The success of U.S. military missions increasingly depends on data. Battlespace dominance more and more often comes down to data dominance – how effectively mission teams can capture, share, and act on information at mission speed.
In the process, though, teams need to keep data secure. That’s challenging enough when data is housed in a single system or consumed by a single command. But today’s battlespace often involves multiple military branches and an array of coalition partners. Safely exchanging sensitive information among all those stakeholders is exponentially more difficult – at least using traditional cyber approaches.
The solution is data-centric cybersecurity enabled by effective – and to the extent possible, automated – data classification, tagging, and encryption. With the right technology, security controls can be simply and reliably applied to the data itself, remaining in force wherever the information is shared and for as long as the information exists.
The data-centric security imperative
Conventional cybersecurity is network-centric and perimeter-based. It focuses on guarding systems and communication with layers of protections around users, applications, and endpoints. But as military teams, devices, and data become more dispersed and dynamic, this model is no longer up to the task.
Data-centric security, in contrast, safeguards information regardless of where it’s located or who it’s shared with. This approach comes with some prerequisites, however.
First, information must be classified based on its level of sensitivity. Such data classification is central to zero trust cybersecurity. It’s also mandated. For instance, Executive Order 13526 establishes a uniform system, including Confidential, Secret, and Top Secret levels, for classifying national security information. DoD Directive 5200.01 outlines responsibilities and procedures for marking controlled unclassified information and classified information. And Intelligence Community Directive 503 sets standards for safeguarding and sharing classified data.
With effective classification and tagging, the data has attributes that make data-centric security viable. Mission teams can apply policies to control who can access the data, how it can be used, and how long those policies apply to the data. The security controls are attached to the data itself – not to some proxy like user- or device-based security.
Automated classification and tagging
For most mission teams, however, classification and tagging currently are a largely manual, complex process. That’s a recipe for errors and omissions that can put information at risk and threaten mission success.
The solution is automated classification and tagging – combined with attribute-based access control enabled by an open technology standard called Trusted Data Format, or TDF. Approved by the Office of the Director of National Intelligence (ODNI) and used throughout the DoD, IC, and commercial enterprises, TDF protects data with fine-grained ABAC and optional military-grade encryption. It also works with popular classification and tagging tools.
Not all data can be tagged automatically. Email, for instance, is mandated by most agencies to be manually tagged. But there are quick TDF-based automations users can use – such as saved tags in their organization’s tagging tool – to tag and encrypt the email with a single click.
With ABAC enforced through TDF, access to information can be granted or denied based on user credentials, roles, responsibilities, locations, and other parameters. For instance, a data object might specify that the authorized user be a person, a U.S. citizen, have Top Secret clearance, and so on, including special handling caveats such as Special Access Programs (SAP).

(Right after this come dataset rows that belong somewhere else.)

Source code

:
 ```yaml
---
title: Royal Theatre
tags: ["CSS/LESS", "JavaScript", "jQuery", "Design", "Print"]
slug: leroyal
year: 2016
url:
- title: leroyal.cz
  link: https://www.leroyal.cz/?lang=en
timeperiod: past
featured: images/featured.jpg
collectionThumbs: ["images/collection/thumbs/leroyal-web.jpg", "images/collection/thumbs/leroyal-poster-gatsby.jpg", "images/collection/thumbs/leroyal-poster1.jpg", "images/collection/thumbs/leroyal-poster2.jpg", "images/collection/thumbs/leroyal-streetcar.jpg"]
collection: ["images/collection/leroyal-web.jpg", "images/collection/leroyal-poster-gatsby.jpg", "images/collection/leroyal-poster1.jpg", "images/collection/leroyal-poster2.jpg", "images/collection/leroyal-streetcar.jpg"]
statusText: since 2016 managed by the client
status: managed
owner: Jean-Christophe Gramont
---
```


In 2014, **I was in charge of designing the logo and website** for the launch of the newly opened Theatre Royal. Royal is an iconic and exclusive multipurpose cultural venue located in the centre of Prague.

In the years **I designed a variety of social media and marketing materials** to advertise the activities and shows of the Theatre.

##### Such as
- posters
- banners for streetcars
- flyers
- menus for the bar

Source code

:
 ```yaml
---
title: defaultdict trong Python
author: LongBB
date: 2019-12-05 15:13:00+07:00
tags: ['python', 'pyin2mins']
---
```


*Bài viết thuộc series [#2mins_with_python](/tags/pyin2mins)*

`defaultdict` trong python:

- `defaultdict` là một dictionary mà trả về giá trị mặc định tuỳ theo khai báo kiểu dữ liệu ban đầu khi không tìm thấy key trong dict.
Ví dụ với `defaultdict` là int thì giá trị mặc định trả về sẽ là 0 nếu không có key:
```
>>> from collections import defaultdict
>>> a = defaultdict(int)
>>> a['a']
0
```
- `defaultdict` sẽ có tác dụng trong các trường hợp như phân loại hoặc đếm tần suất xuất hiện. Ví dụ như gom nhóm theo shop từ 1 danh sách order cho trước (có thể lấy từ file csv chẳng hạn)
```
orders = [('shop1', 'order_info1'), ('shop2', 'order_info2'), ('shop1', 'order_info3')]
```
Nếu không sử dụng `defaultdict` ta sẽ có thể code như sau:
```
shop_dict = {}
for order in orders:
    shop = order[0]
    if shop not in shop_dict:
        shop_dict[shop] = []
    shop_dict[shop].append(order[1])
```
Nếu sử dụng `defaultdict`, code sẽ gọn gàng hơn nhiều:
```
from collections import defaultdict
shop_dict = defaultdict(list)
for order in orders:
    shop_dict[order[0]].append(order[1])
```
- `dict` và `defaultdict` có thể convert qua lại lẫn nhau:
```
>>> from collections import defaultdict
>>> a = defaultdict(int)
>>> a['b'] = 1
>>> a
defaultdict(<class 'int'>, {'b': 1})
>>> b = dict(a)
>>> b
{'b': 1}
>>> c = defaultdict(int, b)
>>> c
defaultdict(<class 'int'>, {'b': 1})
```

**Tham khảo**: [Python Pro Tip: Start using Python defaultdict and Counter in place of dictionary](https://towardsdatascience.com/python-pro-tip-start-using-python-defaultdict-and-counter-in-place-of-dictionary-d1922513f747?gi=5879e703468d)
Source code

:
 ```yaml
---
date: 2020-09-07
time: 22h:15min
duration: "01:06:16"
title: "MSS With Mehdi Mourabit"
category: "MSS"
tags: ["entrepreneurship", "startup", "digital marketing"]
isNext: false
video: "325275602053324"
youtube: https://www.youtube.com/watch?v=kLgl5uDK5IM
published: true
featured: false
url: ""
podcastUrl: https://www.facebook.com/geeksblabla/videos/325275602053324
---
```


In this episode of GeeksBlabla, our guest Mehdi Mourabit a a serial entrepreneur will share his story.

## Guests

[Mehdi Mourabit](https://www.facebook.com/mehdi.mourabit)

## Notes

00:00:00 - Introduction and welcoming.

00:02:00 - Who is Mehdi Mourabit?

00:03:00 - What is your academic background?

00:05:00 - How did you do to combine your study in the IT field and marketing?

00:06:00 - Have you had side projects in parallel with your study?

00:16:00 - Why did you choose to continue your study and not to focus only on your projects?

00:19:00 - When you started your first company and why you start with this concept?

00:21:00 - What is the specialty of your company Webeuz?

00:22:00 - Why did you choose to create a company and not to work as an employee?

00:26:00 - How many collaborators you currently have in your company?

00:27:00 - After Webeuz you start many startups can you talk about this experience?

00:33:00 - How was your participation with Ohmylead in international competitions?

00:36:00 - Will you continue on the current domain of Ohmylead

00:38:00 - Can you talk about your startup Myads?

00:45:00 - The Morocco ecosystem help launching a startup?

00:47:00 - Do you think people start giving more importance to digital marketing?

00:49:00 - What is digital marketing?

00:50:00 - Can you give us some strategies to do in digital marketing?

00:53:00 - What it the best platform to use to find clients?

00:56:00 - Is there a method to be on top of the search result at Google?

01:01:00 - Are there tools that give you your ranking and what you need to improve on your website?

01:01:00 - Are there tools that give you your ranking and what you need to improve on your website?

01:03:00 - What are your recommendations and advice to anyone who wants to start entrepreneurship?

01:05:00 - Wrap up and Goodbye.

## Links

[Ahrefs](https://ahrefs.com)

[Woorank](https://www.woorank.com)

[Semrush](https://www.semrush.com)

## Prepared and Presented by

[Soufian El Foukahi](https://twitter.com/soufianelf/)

Using TDF, that control persists no matter where the data is shared and for as long as the data exists. It includes an audit trail that shows if someone has attempted to tamper with the data. And if someone other than the original classification authority (OCA) – the person who originally tagged the content – tries to change the classification level, access to the data is denied.
What’s especially useful about TDF is that it can support automated tagging in many situations. An example is an edge sensor that monitors a mission space and sends updates as conditions change. The data can be automatically tagged and encrypted – while it’s onboard the sensor and before it’s transmitted – to control the individuals or applications that can access it. TDF can also validate that the data came from that specific sensor and that it wasn’t tampered with during transit.
Accelerating and securing missions
The advantages of automated data classification and tagging are numerous. First is accelerated workflows. With semi- and fully automated data tagging, team members can more quickly and safely generate and share vital information.
They can also avoid the errors and omissions of current manual processes. With content tagged and encrypted, users and teams can trust that shared data is fully protected and that its metadata will maintain access control wherever the data travels.
Automated data tagging also better protects data on unclassified networks. That’s especially important for sensors transmitting data across the open internet. With tagging and encryption applied at the data-object level, there’s less worry about data leakage from unsecure networks.
Finally, automated data tagging and TDF-enabled ABAC advance the goals of Joint All-Domain Command and Control, or JADC2, helping to enable a secure mission partner environment and optimize the sharing of sensitive information among partners. Military and IC teams – and other federal organizations exchanging sensitive data – can tie encryption and access control to the data itself. They can be confident that classification levels and access controls apply to the data wherever it’s shared and for as long as it exists. Ultimately, they can securely leverage shared data to help achieve the goals of their mission.
Shannon Vaughn is general manager of Virtru Federal and an officer in the U.S. Army Reserve.